WHAT TO DO
Determine how many lines in these records hold "username". Only the number is wanted.

DATASET RECORDS
'''

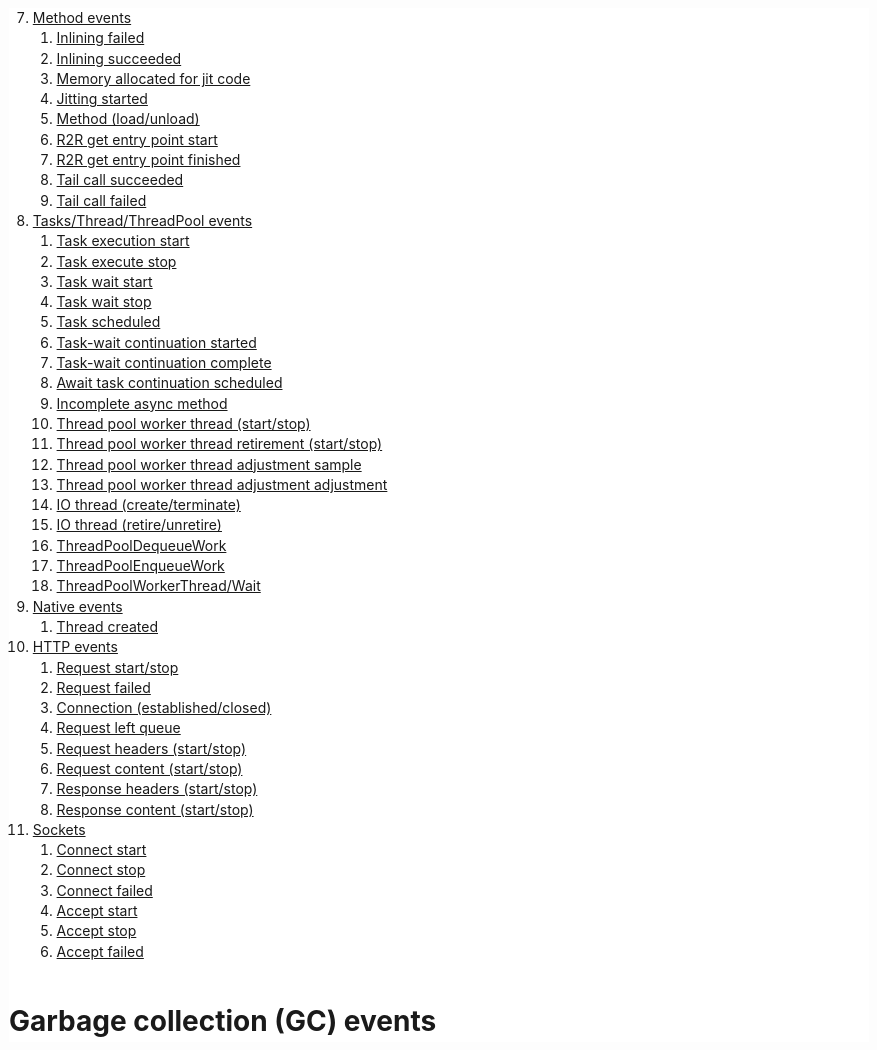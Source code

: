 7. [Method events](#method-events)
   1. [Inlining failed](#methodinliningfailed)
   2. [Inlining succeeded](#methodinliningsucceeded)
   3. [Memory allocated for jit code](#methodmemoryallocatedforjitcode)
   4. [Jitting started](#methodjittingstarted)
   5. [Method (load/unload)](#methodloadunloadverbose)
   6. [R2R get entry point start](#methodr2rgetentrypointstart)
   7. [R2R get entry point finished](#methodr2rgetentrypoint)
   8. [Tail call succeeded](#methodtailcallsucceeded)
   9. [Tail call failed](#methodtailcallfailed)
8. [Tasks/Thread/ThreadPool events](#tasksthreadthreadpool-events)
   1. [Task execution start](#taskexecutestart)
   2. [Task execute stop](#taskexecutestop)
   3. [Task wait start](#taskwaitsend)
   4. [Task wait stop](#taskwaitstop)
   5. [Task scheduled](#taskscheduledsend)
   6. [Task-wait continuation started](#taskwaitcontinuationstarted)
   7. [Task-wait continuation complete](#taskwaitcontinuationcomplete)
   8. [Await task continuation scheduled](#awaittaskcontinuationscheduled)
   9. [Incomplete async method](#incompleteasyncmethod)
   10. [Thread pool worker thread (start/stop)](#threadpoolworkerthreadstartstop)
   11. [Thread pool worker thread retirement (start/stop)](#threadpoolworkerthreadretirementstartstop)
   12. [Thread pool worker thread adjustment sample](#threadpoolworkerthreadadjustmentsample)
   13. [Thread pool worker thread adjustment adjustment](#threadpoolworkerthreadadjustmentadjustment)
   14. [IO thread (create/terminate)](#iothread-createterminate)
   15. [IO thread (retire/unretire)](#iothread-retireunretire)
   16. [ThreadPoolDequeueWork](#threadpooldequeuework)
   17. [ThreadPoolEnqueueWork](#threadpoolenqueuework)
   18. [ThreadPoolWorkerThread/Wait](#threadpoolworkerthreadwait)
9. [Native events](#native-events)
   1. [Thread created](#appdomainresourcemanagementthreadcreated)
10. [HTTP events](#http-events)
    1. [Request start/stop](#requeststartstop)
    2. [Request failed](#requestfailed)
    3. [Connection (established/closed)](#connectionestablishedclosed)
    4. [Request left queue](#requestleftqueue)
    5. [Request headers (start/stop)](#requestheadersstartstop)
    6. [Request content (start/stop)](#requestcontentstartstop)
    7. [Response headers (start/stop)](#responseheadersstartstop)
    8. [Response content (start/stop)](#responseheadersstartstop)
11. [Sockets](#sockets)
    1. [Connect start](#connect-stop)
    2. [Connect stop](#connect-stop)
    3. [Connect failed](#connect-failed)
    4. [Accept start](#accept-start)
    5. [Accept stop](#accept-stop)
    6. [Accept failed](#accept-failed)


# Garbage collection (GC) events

'''
'''

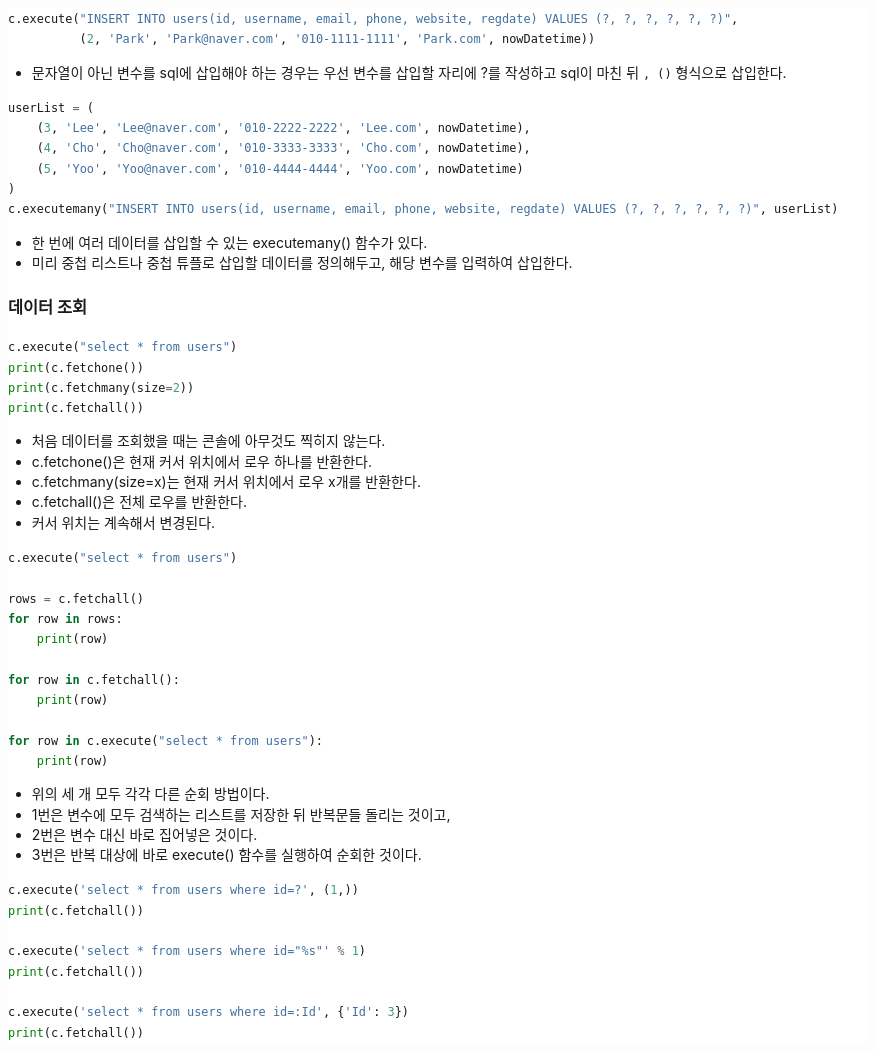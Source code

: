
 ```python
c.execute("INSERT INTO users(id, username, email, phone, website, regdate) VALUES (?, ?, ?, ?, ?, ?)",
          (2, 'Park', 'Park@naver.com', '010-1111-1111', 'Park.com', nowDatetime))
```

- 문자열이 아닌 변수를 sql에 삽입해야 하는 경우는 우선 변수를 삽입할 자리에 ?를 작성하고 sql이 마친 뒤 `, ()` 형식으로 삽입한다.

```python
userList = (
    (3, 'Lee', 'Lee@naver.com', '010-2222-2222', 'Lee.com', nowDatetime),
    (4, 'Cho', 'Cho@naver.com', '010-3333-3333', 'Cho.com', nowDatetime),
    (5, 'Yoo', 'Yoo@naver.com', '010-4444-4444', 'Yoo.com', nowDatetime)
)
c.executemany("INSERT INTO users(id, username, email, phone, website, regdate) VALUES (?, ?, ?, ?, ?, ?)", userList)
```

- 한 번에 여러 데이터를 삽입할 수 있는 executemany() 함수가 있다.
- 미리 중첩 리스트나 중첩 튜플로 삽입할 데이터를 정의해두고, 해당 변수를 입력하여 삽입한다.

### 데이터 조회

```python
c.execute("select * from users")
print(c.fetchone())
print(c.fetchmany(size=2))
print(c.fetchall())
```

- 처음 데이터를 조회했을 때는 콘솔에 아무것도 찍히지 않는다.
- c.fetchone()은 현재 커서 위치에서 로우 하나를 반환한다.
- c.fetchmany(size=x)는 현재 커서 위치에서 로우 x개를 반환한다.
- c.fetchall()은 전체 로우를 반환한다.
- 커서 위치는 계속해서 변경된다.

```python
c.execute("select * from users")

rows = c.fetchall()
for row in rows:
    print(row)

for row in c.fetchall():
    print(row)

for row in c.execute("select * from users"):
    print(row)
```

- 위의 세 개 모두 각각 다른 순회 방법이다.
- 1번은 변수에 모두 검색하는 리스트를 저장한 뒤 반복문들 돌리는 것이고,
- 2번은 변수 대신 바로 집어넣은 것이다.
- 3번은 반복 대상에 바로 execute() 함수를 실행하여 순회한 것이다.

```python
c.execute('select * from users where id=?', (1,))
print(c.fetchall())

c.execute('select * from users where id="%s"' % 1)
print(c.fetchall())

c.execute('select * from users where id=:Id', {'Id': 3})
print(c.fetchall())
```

'''

OUTPUT
2